ASSIGNED TASK
Lines with "errormsg": copy each one from the listing below.

:: MATERIAL FOR THIS TASK

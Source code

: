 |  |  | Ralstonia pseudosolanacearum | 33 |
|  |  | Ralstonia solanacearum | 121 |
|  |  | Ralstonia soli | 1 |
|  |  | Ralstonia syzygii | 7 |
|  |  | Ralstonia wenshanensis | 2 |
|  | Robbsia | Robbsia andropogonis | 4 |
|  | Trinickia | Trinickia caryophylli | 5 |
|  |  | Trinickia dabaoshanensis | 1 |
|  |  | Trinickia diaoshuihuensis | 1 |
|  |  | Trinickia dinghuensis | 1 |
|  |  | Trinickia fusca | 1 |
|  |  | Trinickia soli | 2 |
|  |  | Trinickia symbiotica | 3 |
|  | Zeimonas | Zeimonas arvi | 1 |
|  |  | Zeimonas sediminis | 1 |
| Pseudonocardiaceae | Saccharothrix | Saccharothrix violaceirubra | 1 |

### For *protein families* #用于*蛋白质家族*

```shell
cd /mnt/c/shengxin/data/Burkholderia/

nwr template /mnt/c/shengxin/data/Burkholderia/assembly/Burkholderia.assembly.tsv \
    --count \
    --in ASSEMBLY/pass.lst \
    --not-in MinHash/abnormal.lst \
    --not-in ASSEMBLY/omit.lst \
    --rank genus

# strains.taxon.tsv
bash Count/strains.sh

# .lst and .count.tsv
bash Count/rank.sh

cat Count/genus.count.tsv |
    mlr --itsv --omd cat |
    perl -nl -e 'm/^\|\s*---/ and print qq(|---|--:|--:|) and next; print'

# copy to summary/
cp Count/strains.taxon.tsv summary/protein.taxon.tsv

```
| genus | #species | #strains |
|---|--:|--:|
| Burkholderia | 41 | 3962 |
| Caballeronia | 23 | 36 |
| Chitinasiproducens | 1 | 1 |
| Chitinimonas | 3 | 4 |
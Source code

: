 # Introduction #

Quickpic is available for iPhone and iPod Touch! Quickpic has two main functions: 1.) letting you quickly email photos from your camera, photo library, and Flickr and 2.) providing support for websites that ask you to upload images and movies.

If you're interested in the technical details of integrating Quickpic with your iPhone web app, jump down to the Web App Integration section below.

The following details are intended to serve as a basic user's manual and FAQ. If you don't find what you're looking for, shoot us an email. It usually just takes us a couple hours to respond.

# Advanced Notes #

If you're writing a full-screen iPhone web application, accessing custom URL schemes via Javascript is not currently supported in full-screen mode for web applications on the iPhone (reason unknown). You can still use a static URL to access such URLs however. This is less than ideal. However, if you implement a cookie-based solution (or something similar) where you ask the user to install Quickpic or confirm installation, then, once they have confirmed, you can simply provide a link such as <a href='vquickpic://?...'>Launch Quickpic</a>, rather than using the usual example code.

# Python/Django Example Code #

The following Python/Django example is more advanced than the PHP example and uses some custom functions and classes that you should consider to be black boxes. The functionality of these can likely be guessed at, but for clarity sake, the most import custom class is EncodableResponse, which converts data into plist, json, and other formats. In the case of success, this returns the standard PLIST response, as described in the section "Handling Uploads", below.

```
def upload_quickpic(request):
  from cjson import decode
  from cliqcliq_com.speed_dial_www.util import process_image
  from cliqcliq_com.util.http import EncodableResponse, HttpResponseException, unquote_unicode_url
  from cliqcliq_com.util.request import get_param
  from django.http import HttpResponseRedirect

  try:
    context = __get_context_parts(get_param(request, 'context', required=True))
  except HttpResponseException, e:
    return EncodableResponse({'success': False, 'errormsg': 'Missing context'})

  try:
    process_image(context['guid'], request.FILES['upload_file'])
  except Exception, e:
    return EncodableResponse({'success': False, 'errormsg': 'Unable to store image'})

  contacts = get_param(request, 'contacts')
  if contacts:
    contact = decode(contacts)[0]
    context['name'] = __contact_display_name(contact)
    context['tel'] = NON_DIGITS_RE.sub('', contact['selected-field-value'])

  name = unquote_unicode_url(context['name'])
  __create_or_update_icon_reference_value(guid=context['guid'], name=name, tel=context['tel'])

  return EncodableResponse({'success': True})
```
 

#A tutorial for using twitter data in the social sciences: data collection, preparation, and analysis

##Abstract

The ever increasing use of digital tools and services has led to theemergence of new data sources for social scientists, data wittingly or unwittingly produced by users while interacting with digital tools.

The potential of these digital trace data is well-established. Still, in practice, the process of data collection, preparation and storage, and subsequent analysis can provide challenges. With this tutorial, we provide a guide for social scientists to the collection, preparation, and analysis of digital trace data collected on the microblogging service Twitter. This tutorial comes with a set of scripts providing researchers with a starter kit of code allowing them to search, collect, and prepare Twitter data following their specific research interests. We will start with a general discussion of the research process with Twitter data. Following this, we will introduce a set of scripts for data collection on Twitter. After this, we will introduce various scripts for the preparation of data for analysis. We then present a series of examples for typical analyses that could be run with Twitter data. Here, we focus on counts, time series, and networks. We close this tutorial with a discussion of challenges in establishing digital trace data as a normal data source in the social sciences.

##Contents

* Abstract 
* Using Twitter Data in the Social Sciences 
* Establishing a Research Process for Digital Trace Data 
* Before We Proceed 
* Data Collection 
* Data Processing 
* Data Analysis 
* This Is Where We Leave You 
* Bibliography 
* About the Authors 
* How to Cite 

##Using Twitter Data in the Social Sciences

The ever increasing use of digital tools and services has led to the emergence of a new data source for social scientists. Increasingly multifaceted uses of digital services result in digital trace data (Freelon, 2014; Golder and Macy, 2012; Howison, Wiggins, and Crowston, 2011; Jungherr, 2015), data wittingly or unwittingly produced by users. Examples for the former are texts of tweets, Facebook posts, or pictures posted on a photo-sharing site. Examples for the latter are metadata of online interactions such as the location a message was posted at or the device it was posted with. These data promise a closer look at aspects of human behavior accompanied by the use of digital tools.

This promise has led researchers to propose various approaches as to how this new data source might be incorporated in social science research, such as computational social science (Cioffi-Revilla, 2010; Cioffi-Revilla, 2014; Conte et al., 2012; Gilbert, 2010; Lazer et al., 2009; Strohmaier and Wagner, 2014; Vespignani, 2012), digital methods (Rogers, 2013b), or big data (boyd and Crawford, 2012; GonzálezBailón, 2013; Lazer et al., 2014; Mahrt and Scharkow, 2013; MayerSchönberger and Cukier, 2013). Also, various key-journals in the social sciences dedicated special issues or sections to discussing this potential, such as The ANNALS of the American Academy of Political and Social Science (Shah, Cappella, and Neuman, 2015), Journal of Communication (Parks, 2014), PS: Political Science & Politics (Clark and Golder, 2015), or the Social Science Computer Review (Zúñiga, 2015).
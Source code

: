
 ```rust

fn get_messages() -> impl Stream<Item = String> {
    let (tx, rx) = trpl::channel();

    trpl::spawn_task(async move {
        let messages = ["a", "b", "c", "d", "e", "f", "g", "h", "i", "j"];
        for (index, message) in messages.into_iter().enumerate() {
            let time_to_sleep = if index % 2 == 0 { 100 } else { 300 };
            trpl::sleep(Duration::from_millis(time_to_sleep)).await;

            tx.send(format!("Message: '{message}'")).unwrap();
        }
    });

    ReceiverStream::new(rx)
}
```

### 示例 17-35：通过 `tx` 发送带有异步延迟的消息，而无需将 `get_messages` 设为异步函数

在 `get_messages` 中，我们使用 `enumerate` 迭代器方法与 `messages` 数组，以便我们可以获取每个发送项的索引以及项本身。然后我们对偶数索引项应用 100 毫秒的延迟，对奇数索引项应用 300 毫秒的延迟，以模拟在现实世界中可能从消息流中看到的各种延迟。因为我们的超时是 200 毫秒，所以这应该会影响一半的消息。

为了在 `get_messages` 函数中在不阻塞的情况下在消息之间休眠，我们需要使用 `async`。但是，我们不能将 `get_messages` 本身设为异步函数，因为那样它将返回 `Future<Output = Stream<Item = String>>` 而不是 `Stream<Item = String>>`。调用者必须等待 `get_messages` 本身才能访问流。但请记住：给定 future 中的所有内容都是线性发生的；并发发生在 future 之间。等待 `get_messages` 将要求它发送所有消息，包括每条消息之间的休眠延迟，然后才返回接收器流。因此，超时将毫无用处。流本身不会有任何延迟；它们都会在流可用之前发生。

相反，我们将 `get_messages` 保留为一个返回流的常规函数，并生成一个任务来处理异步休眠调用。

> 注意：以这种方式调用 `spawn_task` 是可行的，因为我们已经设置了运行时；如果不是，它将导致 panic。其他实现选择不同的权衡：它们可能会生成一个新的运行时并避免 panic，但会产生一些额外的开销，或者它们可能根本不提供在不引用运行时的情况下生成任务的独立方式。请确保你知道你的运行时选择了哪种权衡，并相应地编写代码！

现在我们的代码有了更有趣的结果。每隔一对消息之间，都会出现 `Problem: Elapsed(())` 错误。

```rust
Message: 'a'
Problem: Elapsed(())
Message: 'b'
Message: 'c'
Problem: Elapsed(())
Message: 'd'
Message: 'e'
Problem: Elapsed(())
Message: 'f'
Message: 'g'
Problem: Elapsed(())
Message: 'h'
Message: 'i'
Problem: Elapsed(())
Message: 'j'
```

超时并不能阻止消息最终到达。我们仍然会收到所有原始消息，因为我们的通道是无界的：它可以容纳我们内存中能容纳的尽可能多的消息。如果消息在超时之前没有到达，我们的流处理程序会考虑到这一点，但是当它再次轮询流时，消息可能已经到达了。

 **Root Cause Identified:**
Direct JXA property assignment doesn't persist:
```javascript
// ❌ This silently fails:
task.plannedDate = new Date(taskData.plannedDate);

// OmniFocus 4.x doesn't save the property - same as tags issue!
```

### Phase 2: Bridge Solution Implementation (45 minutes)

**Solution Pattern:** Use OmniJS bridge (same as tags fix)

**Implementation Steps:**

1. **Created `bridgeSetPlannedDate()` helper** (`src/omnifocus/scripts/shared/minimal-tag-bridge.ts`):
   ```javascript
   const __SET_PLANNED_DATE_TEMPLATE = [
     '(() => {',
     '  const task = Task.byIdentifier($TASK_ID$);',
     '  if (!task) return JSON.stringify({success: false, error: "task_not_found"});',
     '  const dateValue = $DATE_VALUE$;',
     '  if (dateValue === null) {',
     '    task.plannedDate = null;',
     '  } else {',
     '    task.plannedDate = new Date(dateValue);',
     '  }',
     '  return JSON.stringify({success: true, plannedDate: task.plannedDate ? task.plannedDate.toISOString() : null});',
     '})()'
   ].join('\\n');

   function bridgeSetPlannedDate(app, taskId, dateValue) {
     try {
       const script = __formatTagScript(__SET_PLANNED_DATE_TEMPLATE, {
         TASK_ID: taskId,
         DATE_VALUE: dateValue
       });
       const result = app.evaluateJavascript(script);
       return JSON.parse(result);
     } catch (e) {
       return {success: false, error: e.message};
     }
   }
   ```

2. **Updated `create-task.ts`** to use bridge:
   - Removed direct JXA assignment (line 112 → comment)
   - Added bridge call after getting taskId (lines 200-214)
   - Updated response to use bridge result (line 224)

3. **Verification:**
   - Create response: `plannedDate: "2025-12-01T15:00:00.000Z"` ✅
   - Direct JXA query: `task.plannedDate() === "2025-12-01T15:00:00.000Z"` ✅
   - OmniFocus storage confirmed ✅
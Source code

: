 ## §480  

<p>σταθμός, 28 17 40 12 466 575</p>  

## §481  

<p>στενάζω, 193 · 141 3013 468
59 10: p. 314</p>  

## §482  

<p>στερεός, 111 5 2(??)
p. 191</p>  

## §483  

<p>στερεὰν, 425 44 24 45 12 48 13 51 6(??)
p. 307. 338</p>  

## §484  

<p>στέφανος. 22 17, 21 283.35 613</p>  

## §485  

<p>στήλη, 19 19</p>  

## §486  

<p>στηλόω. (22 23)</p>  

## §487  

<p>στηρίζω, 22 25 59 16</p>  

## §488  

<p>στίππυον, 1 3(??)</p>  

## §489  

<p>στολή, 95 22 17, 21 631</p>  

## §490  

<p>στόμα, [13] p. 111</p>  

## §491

::::

WRITTEN RESPONSE
    return EncodableResponse({'success': False, 'errormsg': 'Missing context'})
    return EncodableResponse({'success': False, 'errormsg': 'Unable to store image'})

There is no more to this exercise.